SAYA baru bertugas di Jakarta September lalu, tetapi saya telah mengenal kata ”Toraja” sebelum datang di Indonesia. Kata ini saya kenal sebagai nama kopi yang enak dengan kemasan bergambar rumah adat Toraja yang disebut ”Tongkonang”. Yang mengejutkan saya, rumah adat ini berbentuk perahu.

Ada pandangan yang mengatakan nenek moyang suku Toraja yang berdiam di pegunungan datang dari wilayah jauh di utara dengan perahu. Hal lain yang pernah saya dengar adalah kata Manado, kota di Sulawesi, berasal dari kata ”Minato” yang artinya pelabuhan dalam bahasa Jepang.

Presiden Joko Widodo mencanangkan Indonesia untuk kembali sebagai negara maritim dan telah menyampaikan gagasan poros maritim. Jepang pun merupakan sebuah negara kepulauan yang terdiri lebih dari 3.000 pulau, dan sebagai sesama negara demokrasi dan maritim, menyambut baik Indonesia.

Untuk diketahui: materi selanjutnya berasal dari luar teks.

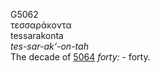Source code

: G5062  
τεσσαράκοντα  
tessarakonta  
*tes-sar-ak‘-on-tah*  
The decade of [5064](g5064) *forty:* - forty.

Dalam Konferensi APEC di Beijing November lalu, PM Abe menyampaikan kepada Presiden Joko Widodo untuk bekerja sama lebih erat lagi sebagai sumbangsih Jepang bagi perdamaian dan kemakmuran wilayah. PM Abe akan mendukung sikap pro-aktif Presiden Joko Widodo dalam mengatasi permasalahan maritim.

PM Abe juga mencanangkan prinsip ”Proactive Contribution to Peace (Prinsip Kontribusi Pro-aktif terhadap Perdamaian)” untuk lebih aktif lagi dalam menyumbang perdamaian dan stabilitas di kawasan dan dunia internasional, serta bekerja sama dengan Amerika Serikat dan negara-negara terkait lainnya.

Menurut saya, kerja sama Indonesia dan Jepang pasti akan memberikan sumbangsih bagi perdamaian dan kestabilan wilayah. Kedua negara dapat bekerja sama di bidang pembangunan infrastruktur pelabuhan, peningkatan kemampuan pengamanan laut, serta pengembangan industri perikanan dan sebagainya.

Harapan

Presiden Joko Widodo menyampaikan harapannya agar Jepang menambah investasi modal dan bekerja sama dalam memperbaiki infrastruktur. Pemerintah Jepang berkeinginan memperdalam hubungan perekonomian yang saling menguntungkan. Untuk itu, pembangunan infrastruktur, seperti penyediaan daya listrik, merupakan unsur yang sangat penting. PM Abe mengatakan, Jepang siap bekerja sama dengan Indonesia dalam menata infrastruktur berkualitas, seperti pelabuhan, MRT, dan pembangkit tenaga listrik.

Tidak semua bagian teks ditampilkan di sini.